▸ Exercise directions: In the records below, find the line containing "Påmelding er ikke nødvendig.". Restate it and all the lines after it exactly, and omit the rest.

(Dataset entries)
· · ·
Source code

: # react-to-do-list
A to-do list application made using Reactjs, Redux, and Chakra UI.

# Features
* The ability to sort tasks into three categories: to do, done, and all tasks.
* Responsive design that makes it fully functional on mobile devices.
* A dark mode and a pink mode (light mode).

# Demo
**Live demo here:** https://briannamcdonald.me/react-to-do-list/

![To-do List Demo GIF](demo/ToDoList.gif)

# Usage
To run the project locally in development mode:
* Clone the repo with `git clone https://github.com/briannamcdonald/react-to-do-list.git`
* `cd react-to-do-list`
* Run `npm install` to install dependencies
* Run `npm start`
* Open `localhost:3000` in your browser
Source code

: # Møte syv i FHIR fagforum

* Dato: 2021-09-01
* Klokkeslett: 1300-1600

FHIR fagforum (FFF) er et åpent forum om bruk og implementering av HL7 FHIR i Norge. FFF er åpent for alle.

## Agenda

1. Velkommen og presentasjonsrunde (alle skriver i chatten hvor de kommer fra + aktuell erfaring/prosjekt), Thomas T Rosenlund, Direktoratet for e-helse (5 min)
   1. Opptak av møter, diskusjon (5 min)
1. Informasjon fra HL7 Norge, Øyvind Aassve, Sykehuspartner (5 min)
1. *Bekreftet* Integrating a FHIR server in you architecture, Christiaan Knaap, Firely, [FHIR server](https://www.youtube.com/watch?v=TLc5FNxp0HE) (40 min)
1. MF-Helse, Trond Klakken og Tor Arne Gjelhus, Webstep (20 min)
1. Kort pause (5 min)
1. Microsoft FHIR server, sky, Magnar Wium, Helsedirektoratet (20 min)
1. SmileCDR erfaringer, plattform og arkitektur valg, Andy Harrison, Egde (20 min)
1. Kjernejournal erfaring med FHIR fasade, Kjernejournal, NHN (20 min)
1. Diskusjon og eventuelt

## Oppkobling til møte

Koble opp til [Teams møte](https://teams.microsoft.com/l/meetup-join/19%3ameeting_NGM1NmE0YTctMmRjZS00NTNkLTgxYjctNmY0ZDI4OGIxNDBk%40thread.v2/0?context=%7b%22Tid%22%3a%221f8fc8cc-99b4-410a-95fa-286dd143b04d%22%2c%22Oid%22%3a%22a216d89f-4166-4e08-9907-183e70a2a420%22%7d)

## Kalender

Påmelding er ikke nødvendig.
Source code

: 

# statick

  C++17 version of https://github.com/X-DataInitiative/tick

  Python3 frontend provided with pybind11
· · ·
▸ Written answer:
Påmelding er ikke nødvendig.
Source code

: 

# statick

  C++17 version of https://github.com/X-DataInitiative/tick

  Python3 frontend provided with pybind11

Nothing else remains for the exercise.